> **Requirement**
Only lines with the word "this" belong in the answer; copy them from the records below.

> **Given data**

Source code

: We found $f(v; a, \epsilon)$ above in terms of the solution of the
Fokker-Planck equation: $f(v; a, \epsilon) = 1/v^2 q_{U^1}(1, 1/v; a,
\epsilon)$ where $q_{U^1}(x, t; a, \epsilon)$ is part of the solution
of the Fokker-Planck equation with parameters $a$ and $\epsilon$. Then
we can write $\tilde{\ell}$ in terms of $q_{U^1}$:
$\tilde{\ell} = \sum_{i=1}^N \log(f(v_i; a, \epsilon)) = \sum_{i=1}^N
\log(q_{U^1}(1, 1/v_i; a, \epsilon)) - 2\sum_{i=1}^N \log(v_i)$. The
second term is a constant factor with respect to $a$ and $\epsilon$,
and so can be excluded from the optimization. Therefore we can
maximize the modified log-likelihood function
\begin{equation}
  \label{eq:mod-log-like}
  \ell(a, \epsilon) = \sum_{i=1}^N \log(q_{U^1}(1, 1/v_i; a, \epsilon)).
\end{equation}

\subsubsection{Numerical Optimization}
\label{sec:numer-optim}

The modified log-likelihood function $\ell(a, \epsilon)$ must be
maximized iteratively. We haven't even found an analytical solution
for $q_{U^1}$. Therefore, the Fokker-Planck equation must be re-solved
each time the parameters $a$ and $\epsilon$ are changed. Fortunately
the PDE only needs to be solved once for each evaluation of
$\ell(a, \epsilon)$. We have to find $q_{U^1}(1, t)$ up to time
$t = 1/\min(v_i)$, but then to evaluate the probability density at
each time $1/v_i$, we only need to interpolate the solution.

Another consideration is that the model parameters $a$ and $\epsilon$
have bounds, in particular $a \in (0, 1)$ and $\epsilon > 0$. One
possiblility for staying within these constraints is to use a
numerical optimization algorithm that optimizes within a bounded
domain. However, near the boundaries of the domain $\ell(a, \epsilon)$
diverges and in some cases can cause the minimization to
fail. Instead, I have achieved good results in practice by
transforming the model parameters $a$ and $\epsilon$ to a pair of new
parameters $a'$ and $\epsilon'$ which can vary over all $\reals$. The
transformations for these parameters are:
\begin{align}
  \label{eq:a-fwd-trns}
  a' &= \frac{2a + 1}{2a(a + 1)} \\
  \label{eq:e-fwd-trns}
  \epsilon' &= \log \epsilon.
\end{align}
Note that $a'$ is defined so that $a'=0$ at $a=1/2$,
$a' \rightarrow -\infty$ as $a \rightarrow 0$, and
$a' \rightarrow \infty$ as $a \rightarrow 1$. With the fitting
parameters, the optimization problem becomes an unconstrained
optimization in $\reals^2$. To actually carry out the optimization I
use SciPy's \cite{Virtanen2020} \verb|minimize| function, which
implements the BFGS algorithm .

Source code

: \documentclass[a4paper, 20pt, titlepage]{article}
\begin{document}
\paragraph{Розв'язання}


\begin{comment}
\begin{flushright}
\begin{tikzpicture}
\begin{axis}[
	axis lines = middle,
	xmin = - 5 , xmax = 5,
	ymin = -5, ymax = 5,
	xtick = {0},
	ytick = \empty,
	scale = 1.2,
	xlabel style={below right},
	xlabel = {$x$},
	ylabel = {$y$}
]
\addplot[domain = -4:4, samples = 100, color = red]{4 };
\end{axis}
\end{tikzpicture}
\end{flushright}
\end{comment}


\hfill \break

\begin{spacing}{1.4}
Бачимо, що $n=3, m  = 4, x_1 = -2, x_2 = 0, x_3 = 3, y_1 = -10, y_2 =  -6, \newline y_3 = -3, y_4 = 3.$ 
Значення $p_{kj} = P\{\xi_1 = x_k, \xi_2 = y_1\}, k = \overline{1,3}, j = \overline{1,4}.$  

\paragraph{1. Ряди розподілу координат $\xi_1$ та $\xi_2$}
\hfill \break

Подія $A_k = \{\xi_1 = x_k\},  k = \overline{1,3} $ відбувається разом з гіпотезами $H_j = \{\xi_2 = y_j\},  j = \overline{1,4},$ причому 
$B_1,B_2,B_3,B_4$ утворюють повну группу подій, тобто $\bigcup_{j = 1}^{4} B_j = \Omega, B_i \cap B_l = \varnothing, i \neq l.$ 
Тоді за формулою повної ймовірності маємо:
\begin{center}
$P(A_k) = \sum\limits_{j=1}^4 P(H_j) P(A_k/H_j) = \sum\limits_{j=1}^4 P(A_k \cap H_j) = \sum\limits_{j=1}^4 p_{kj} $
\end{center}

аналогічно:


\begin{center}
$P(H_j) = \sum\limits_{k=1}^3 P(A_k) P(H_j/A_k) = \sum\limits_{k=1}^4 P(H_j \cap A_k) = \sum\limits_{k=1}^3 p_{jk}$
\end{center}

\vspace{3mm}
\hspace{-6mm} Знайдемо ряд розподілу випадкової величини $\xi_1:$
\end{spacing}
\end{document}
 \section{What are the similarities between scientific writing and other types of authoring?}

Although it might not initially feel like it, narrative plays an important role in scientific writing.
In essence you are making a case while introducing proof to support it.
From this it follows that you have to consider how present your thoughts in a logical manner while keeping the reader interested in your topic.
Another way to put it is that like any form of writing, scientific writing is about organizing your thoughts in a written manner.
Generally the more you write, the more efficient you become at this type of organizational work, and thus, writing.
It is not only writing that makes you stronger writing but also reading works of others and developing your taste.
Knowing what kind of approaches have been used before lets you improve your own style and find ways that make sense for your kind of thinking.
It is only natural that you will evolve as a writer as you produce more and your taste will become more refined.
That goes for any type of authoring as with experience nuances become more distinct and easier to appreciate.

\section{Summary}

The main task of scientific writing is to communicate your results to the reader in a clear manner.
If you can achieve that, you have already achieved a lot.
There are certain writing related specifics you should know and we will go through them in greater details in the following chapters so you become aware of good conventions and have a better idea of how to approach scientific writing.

> **Exercise result**
From this it follows that you have to consider how present your thoughts in a logical manner while keeping the reader interested in your topic.
Generally the more you write, the more efficient you become at this type of organizational work, and thus, writing.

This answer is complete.